Among them was a 17-year-old identified as Ahmad H., who told DCIP that he was interrogated twice in the first week of August for one and three hours, during which time he had no parent present or access to legal counsel.
When Ahmed told his interrogator that he had deleted everything on his Facebook account after spending 10 days in an Israeli jail in April, the Israeli officer accused the teen of “obstructing the interrogation, claiming that I had asked someone to delete the photos, but I denied it,” Ahmed said.
Days later, Israeli authorities sentenced him to six months in administrative detention, Israel’s widely condemned police of internment without trial or charge based on undisclosed evidence, for indefinitely renewable periods of up to six months.
Fadi J., a 16-year-old interviewed by DCIP, was released on Sep. 2 after spending almost seven months in Israeli jail — without any charges being brought against him — for posting a picture of a rifle on his Facebook page.Fadi told DCIP that “(The interrogator) showed me a picture of an AK-47 rifle that he downloaded from my Facebook page, but I told him it was just a picture,” after which the Israeli officer accused the boy of being a security threat and plotting to carry out an attack.

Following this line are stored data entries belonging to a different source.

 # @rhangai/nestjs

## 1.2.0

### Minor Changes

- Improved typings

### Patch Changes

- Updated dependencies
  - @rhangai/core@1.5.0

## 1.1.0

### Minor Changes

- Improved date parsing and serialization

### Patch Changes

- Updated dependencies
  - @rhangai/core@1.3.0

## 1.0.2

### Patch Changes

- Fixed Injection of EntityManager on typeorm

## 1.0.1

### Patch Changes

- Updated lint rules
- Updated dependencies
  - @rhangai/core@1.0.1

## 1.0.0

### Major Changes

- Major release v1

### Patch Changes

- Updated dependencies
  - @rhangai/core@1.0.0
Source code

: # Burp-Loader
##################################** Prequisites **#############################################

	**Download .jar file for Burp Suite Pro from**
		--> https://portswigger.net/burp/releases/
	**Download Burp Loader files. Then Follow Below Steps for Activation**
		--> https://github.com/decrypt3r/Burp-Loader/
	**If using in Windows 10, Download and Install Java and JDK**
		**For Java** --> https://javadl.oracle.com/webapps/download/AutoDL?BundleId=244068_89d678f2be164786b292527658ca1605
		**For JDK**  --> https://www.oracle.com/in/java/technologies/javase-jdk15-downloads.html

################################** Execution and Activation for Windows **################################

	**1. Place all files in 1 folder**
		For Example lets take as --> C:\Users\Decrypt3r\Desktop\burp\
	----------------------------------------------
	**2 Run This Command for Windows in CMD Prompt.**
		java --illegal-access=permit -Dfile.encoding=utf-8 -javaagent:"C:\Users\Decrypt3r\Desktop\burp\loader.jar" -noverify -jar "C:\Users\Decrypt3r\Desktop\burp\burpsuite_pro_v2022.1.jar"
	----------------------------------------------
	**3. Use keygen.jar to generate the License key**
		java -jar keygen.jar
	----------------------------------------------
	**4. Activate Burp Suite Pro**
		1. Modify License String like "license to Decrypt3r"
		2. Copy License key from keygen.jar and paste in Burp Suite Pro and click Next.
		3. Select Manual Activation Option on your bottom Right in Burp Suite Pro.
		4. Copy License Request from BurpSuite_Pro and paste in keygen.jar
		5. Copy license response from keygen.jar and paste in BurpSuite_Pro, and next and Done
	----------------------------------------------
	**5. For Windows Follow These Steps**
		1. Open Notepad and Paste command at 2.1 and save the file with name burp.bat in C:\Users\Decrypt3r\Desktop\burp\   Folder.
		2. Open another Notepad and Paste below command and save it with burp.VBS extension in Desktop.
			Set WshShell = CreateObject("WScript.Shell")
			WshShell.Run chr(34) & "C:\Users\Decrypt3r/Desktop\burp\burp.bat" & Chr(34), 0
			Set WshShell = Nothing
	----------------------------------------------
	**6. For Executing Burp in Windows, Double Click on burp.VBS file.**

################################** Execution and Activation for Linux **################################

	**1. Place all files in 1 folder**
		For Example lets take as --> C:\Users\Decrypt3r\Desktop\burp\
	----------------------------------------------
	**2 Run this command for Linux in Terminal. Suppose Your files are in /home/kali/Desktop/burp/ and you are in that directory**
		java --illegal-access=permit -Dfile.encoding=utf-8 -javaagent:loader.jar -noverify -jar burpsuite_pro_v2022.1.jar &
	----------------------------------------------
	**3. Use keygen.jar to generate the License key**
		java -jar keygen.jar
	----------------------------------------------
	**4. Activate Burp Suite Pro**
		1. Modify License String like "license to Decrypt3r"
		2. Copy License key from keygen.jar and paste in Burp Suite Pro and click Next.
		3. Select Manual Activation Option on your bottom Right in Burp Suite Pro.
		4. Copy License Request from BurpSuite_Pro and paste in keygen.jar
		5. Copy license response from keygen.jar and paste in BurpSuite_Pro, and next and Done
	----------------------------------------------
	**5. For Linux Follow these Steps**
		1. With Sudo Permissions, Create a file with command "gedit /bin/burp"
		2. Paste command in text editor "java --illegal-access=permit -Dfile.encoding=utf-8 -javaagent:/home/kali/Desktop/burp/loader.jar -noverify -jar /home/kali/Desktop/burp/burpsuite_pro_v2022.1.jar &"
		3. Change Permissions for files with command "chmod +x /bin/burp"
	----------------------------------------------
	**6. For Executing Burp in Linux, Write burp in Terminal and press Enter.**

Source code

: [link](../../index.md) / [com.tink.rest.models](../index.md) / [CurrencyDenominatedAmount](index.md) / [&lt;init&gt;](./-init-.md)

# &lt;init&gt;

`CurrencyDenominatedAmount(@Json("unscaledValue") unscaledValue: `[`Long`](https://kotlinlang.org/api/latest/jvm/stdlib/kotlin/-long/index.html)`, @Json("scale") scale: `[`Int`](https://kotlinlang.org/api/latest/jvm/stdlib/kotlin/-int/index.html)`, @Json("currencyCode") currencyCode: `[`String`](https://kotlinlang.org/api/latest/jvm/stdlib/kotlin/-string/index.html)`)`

“Israeli authorities must immediately stop using administrative detention against Palestinian minors,” the report quoted Brad Parker, attorney and international advocacy officer at DCIP, as saying. “Inability to file charges against children due to lack of evidence should never be grounds for holding them indefinitely without charge or trial.
”The report came amid a crackdown by Israel on Palestinian journalists, media organizations, and ordinary citizens for their social media activity, particularly since a wave of unrest began last October.